Keto & Low-Carb

Why You Lose So Much Water (and Sodium) When You Start Keto

The insulin-and-glycogen mechanism behind the early keto whoosh, the salt your kidneys dump, and why it changes how you feel.

Cut your carbs hard for a few days and the scale often drops fast. That early “whoosh” feels like fat loss, but most of it is water and the sodium that travels with it.

Glycogen, water, and the first-week drop

Your body stores carbohydrate as glycogen in the liver and muscles. Glycogen is not stored dry. Each gram is bound to several grams of water, so a well-stocked store carries a meaningful amount of fluid along with it.

When you stop feeding your body carbohydrate, it starts spending that glycogen for energy. As the stores empty, the water that was bound to them is released and excreted. That is the mechanical reason the scale can move several pounds in the first week without a single pound of fat being involved.

A few things follow from this:

  • The drop is front-loaded. It is largest in the first days and tapers as stores deplete.
  • It is partly reversible. Eat a high-carb meal and some of that water comes back as glycogen refills. This is normal, not failure.
  • It says little about fat loss. Early scale movement and fat loss are different processes on different timelines.

Understanding this keeps you from over-reading the scale in either direction during the transition.

Why insulin tells kidneys to dump sodium

The second half of the story is sodium. Carbohydrate raises insulin, and insulin does more than manage blood sugar. One of its lesser-known effects is on the kidneys, where it encourages sodium retention.

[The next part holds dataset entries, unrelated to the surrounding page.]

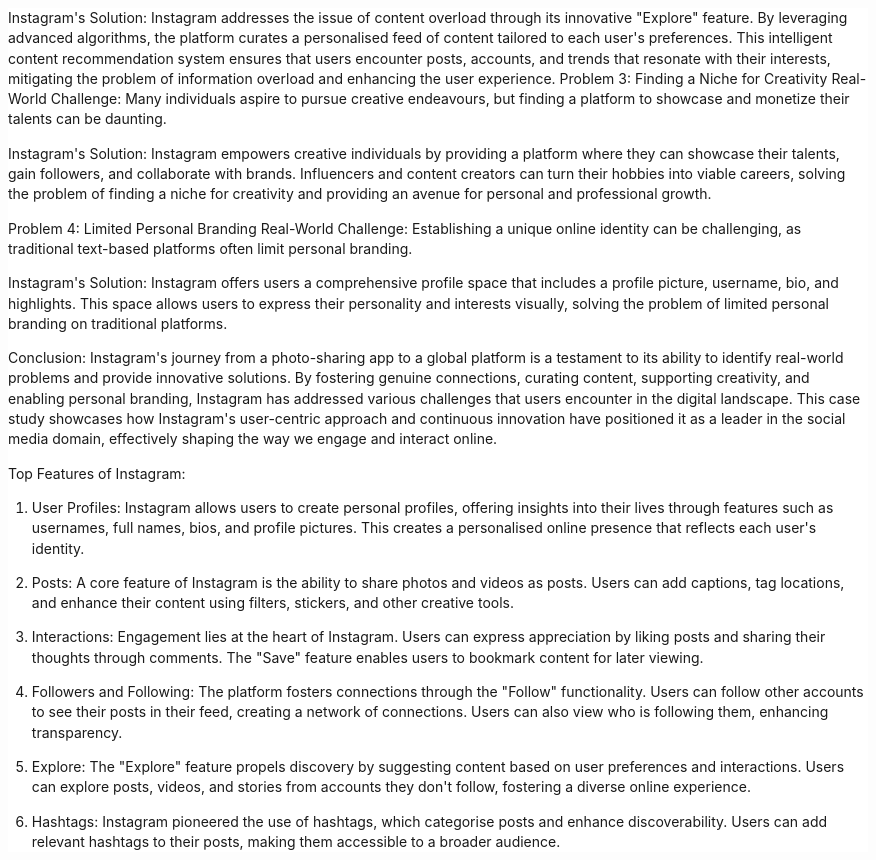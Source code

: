 Instagram's Solution:
Instagram addresses the issue of content overload through its innovative "Explore" feature. By leveraging advanced algorithms, the platform curates a personalised feed of content tailored to each user's preferences. This intelligent content recommendation system ensures that users encounter posts, accounts, and trends that resonate with their interests, mitigating the problem of information overload and enhancing the user experience.
Problem 3: Finding a Niche for Creativity
Real-World Challenge: Many individuals aspire to pursue creative endeavours, but finding a platform to showcase and monetize their talents can be daunting.

Instagram's Solution:
Instagram empowers creative individuals by providing a platform where they can showcase their talents, gain followers, and collaborate with brands. Influencers and content creators can turn their hobbies into viable careers, solving the problem of finding a niche for creativity and providing an avenue for personal and professional growth.

Problem 4: Limited Personal Branding
Real-World Challenge: Establishing a unique online identity can be challenging, as traditional text-based platforms often limit personal branding.

Instagram's Solution:
Instagram offers users a comprehensive profile space that includes a profile picture, username, bio, and highlights. This space allows users to express their personality and interests visually, solving the problem of limited personal branding on traditional platforms.

Conclusion:
Instagram's journey from a photo-sharing app to a global platform is a testament to its ability to identify real-world problems and provide innovative solutions. By fostering genuine connections, curating content, supporting creativity, and enabling personal branding, Instagram has addressed various challenges that users encounter in the digital landscape. This case study showcases how Instagram's user-centric approach and continuous innovation have positioned it as a leader in the social media domain, effectively shaping the way we engage and interact online.

Top Features of Instagram:

1.	User Profiles: Instagram allows users to create personal profiles, offering insights into their lives through features such as usernames, full names, bios, and profile pictures. This creates a personalised online presence that reflects each user's identity.

2.	Posts: A core feature of Instagram is the ability to share photos and videos as posts. Users can add captions, tag locations, and enhance their content using filters, stickers, and other creative tools.

3.	Interactions: Engagement lies at the heart of Instagram. Users can express appreciation by liking posts and sharing their thoughts through comments. The "Save" feature enables users to bookmark content for later viewing.

4.	Followers and Following: The platform fosters connections through the "Follow" functionality. Users can follow other accounts to see their posts in their feed, creating a network of connections. Users can also view who is following them, enhancing transparency.

5.	Explore: The "Explore" feature propels discovery by suggesting content based on user preferences and interactions. Users can explore posts, videos, and stories from accounts they don't follow, fostering a diverse online experience.

6.	Hashtags: Instagram pioneered the use of hashtags, which categorise posts and enhance discoverability. Users can add relevant hashtags to their posts, making them accessible to a broader audience.
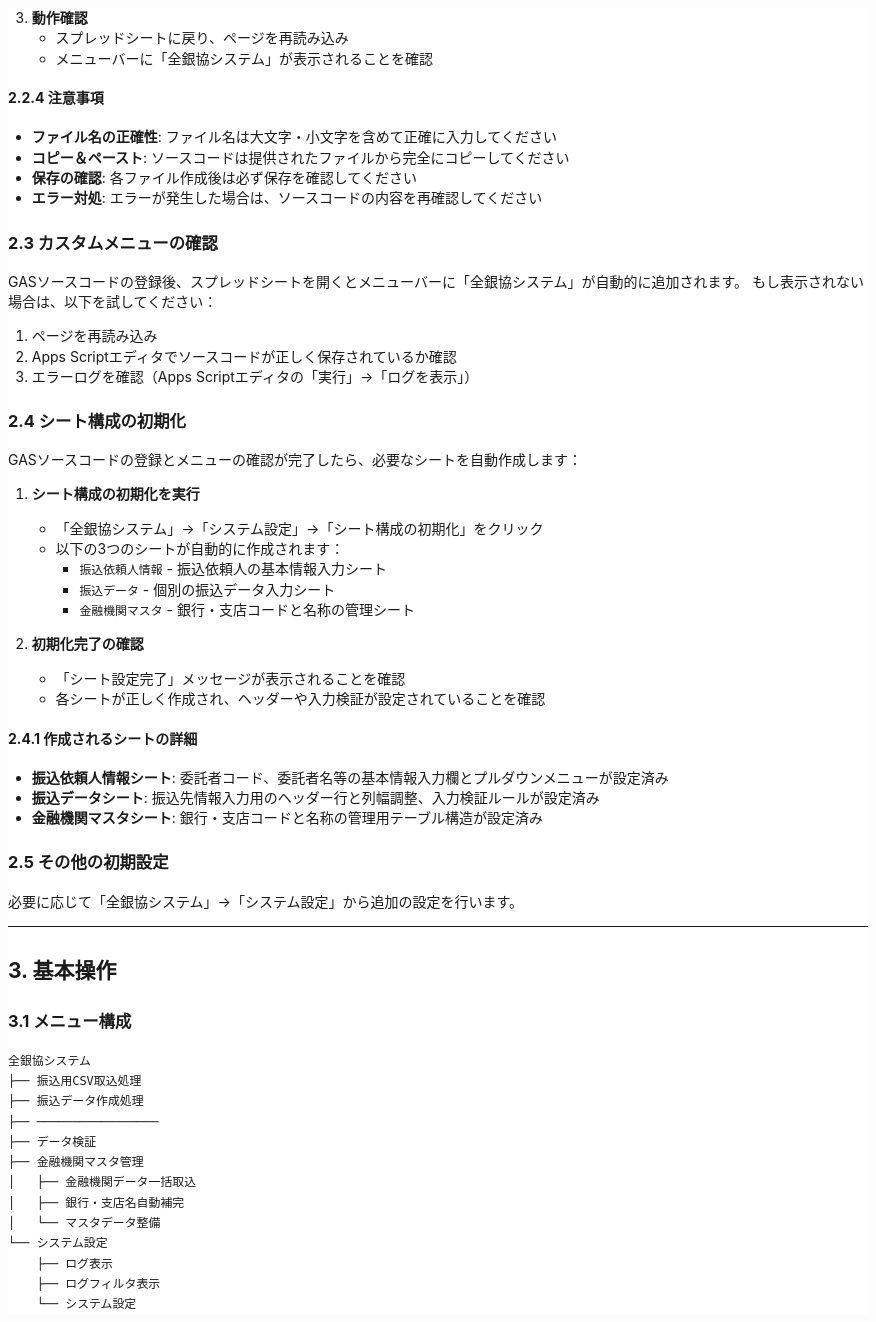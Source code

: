 3. **動作確認**
   - スプレッドシートに戻り、ページを再読み込み
   - メニューバーに「全銀協システム」が表示されることを確認

#### 2.2.4 注意事項
- **ファイル名の正確性**: ファイル名は大文字・小文字を含めて正確に入力してください
- **コピー＆ペースト**: ソースコードは提供されたファイルから完全にコピーしてください
- **保存の確認**: 各ファイル作成後は必ず保存を確認してください
- **エラー対処**: エラーが発生した場合は、ソースコードの内容を再確認してください

### 2.3 カスタムメニューの確認
GASソースコードの登録後、スプレッドシートを開くとメニューバーに「全銀協システム」が自動的に追加されます。
もし表示されない場合は、以下を試してください：
1. ページを再読み込み
2. Apps Scriptエディタでソースコードが正しく保存されているか確認
3. エラーログを確認（Apps Scriptエディタの「実行」→「ログを表示」）

### 2.4 シート構成の初期化
GASソースコードの登録とメニューの確認が完了したら、必要なシートを自動作成します：

1. **シート構成の初期化を実行**
   - 「全銀協システム」→「システム設定」→「シート構成の初期化」をクリック
   - 以下の3つのシートが自動的に作成されます：
     - `振込依頼人情報` - 振込依頼人の基本情報入力シート
     - `振込データ` - 個別の振込データ入力シート
     - `金融機関マスタ` - 銀行・支店コードと名称の管理シート

2. **初期化完了の確認**
   - 「シート設定完了」メッセージが表示されることを確認
   - 各シートが正しく作成され、ヘッダーや入力検証が設定されていることを確認

#### 2.4.1 作成されるシートの詳細
- **振込依頼人情報シート**: 委託者コード、委託者名等の基本情報入力欄とプルダウンメニューが設定済み
- **振込データシート**: 振込先情報入力用のヘッダー行と列幅調整、入力検証ルールが設定済み
- **金融機関マスタシート**: 銀行・支店コードと名称の管理用テーブル構造が設定済み

### 2.5 その他の初期設定
必要に応じて「全銀協システム」→「システム設定」から追加の設定を行います。

---

## 3. 基本操作

### 3.1 メニュー構成
```
全銀協システム
├── 振込用CSV取込処理
├── 振込データ作成処理
├── ─────────────────
├── データ検証
├── 金融機関マスタ管理
│   ├── 金融機関データ一括取込
│   ├── 銀行・支店名自動補完
│   └── マスタデータ整備
└── システム設定
    ├── ログ表示
    ├── ログフィルタ表示
    └── システム設定
```
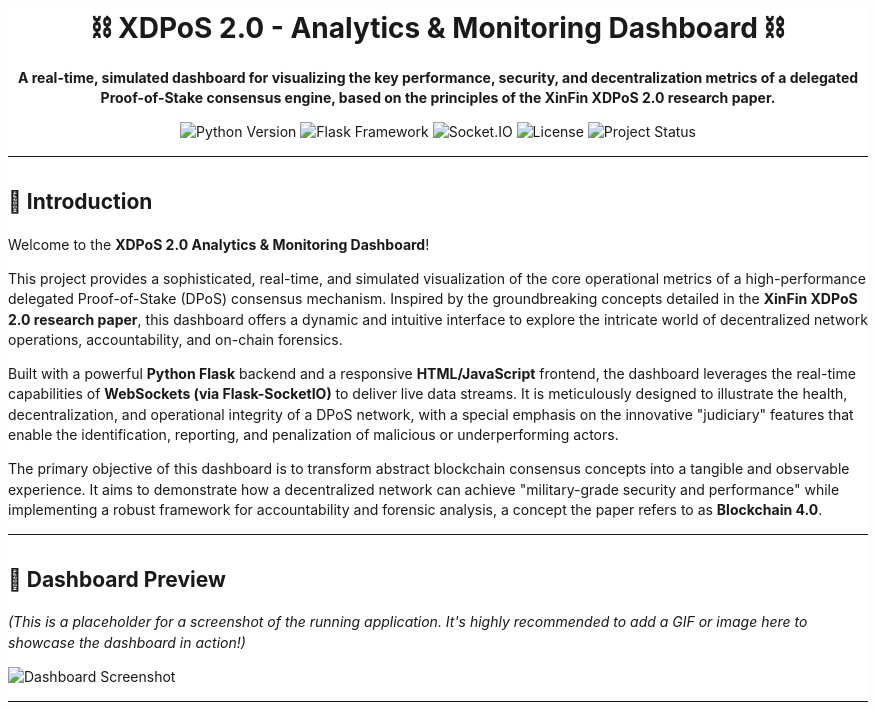 <div align="center">

# ⛓️ XDPoS 2.0 - Analytics & Monitoring Dashboard ⛓️

**A real-time, simulated dashboard for visualizing the key performance, security, and decentralization metrics of a delegated Proof-of-Stake consensus engine, based on the principles of the XinFin XDPoS 2.0 research paper.**

</div>

<p align="center">
  <img src="https://img.shields.io/badge/Python-3.9+-blue.svg" alt="Python Version">
  <img src="https://img.shields.io/badge/Framework-Flask-green.svg" alt="Flask Framework">
  <img src="https://img.shields.io/badge/Real--Time-Socket.IO-brightgreen.svg" alt="Socket.IO">
  <img src="https://img.shields.io/badge/License-MIT-blue.svg" alt="License">
  <img src="https://img.shields.io/badge/Status-Development-orange.svg" alt="Project Status">
</p>

---

## 🌟 Introduction

Welcome to the **XDPoS 2.0 Analytics & Monitoring Dashboard**!

This project provides a sophisticated, real-time, and simulated visualization of the core operational metrics of a high-performance delegated Proof-of-Stake (DPoS) consensus mechanism. Inspired by the groundbreaking concepts detailed in the **XinFin XDPoS 2.0 research paper**, this dashboard offers a dynamic and intuitive interface to explore the intricate world of decentralized network operations, accountability, and on-chain forensics.

Built with a powerful **Python Flask** backend and a responsive **HTML/JavaScript** frontend, the dashboard leverages the real-time capabilities of **WebSockets (via Flask-SocketIO)** to deliver live data streams. It is meticulously designed to illustrate the health, decentralization, and operational integrity of a DPoS network, with a special emphasis on the innovative "judiciary" features that enable the identification, reporting, and penalization of malicious or underperforming actors.

The primary objective of this dashboard is to transform abstract blockchain consensus concepts into a tangible and observable experience. It aims to demonstrate how a decentralized network can achieve "military-grade security and performance" while implementing a robust framework for accountability and forensic analysis, a concept the paper refers to as **Blockchain 4.0**.

---

## 📸 Dashboard Preview

*(This is a placeholder for a screenshot of the running application. It's highly recommended to add a GIF or image here to showcase the dashboard in action!)*

![Dashboard Screenshot](./dashboard_preview.png)

---
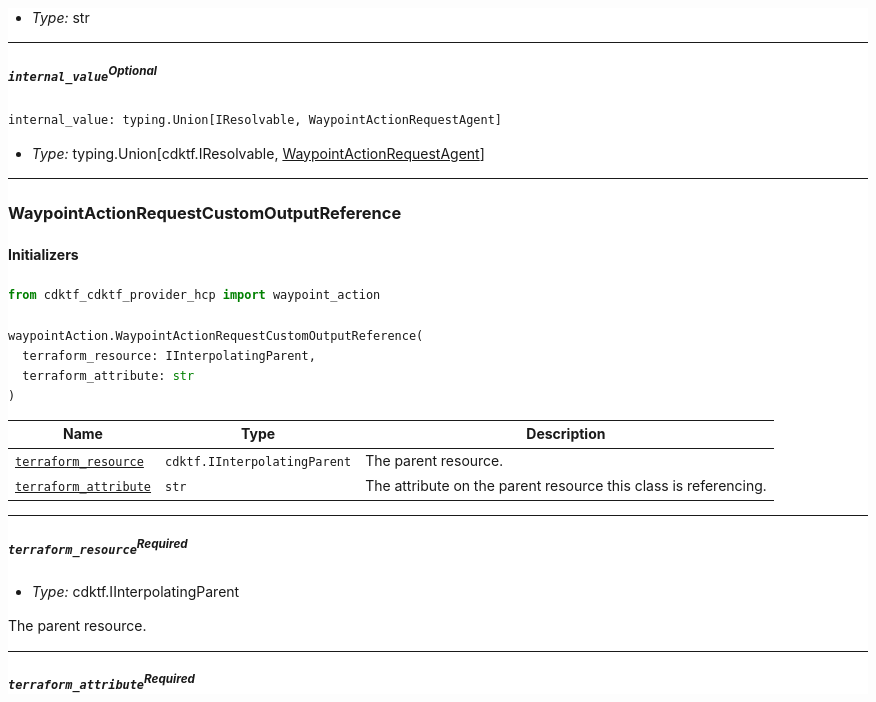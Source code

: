 - *Type:* str

---

##### `internal_value`<sup>Optional</sup> <a name="internal_value" id="@cdktf/provider-hcp.waypointAction.WaypointActionRequestAgentOutputReference.property.internalValue"></a>

```python
internal_value: typing.Union[IResolvable, WaypointActionRequestAgent]
```

- *Type:* typing.Union[cdktf.IResolvable, <a href="#@cdktf/provider-hcp.waypointAction.WaypointActionRequestAgent">WaypointActionRequestAgent</a>]

---


### WaypointActionRequestCustomOutputReference <a name="WaypointActionRequestCustomOutputReference" id="@cdktf/provider-hcp.waypointAction.WaypointActionRequestCustomOutputReference"></a>

#### Initializers <a name="Initializers" id="@cdktf/provider-hcp.waypointAction.WaypointActionRequestCustomOutputReference.Initializer"></a>

```python
from cdktf_cdktf_provider_hcp import waypoint_action

waypointAction.WaypointActionRequestCustomOutputReference(
  terraform_resource: IInterpolatingParent,
  terraform_attribute: str
)
```

| **Name** | **Type** | **Description** |
| --- | --- | --- |
| <code><a href="#@cdktf/provider-hcp.waypointAction.WaypointActionRequestCustomOutputReference.Initializer.parameter.terraformResource">terraform_resource</a></code> | <code>cdktf.IInterpolatingParent</code> | The parent resource. |
| <code><a href="#@cdktf/provider-hcp.waypointAction.WaypointActionRequestCustomOutputReference.Initializer.parameter.terraformAttribute">terraform_attribute</a></code> | <code>str</code> | The attribute on the parent resource this class is referencing. |

---

##### `terraform_resource`<sup>Required</sup> <a name="terraform_resource" id="@cdktf/provider-hcp.waypointAction.WaypointActionRequestCustomOutputReference.Initializer.parameter.terraformResource"></a>

- *Type:* cdktf.IInterpolatingParent

The parent resource.

---

##### `terraform_attribute`<sup>Required</sup> <a name="terraform_attribute" id="@cdktf/provider-hcp.waypointAction.WaypointActionRequestCustomOutputReference.Initializer.parameter.terraformAttribute"></a>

Restrict carbs and insulin levels fall. With less insulin signaling them to hold on, the kidneys release more sodium into the urine, and water follows the sodium out. This is sometimes called natriuresis, and it is a recognized part of the early low-carb adjustment.

The result is a double effect in the first week:

Source of fluid lossDriver
Glycogen-bound waterDepleting carb stores
Sodium and its waterLower insulin, more urinary sodium

Both run in the same direction at the same time, which is why the early loss can feel dramatic. It also means you are losing not just water but a real amount of the body’s main extracellular electrolyte.

What this means for how you feel

Losing fluid and sodium together is exactly the setup for the cluster of symptoms many people report in the first week: fatigue, headache, lightheadedness on standing, and a generally flat feeling. These are commonly grouped under the informal label “keto flu,” and a large part of the picture is a fluid-and-mineral shift rather than anything wrong with the diet itself.

A few practical implications, kept general:

  • Hydration alone may not fix it. Drinking more plain water without replacing sodium can sometimes make you feel more washed-out, not less, because you are diluting an already lower sodium level.
  • Salt is not automatically the enemy here. For many low-carb eaters, modestly increasing sodium intake during the transition is part of how they ease symptoms. Whole-food sources and broth are easy starting points.
  • The adjustment is usually temporary. As the body adapts over days to a couple of weeks, the steep early losses level off and symptoms tend to settle.

This is also where individual circumstances matter. If you have high blood pressure, kidney disease, heart failure, or take medication that affects fluid or sodium balance, deliberately increasing salt is not a casual decision. Those are exactly the situations where a clinician should guide the specifics rather than a general article.

The bottom line

The fast early drop on keto is mostly water, released as glycogen depletes and as lower insulin prompts the kidneys to shed sodium. It is a predictable physiological shift, not a measure of fat loss, and the fluid-and-sodium piece explains much of why people feel rough in week one. Read the scale loosely, pay attention to sodium and hydration during the adjustment, and bring any blood-pressure, heart, or kidney concerns to a clinician before changing how much salt you take in.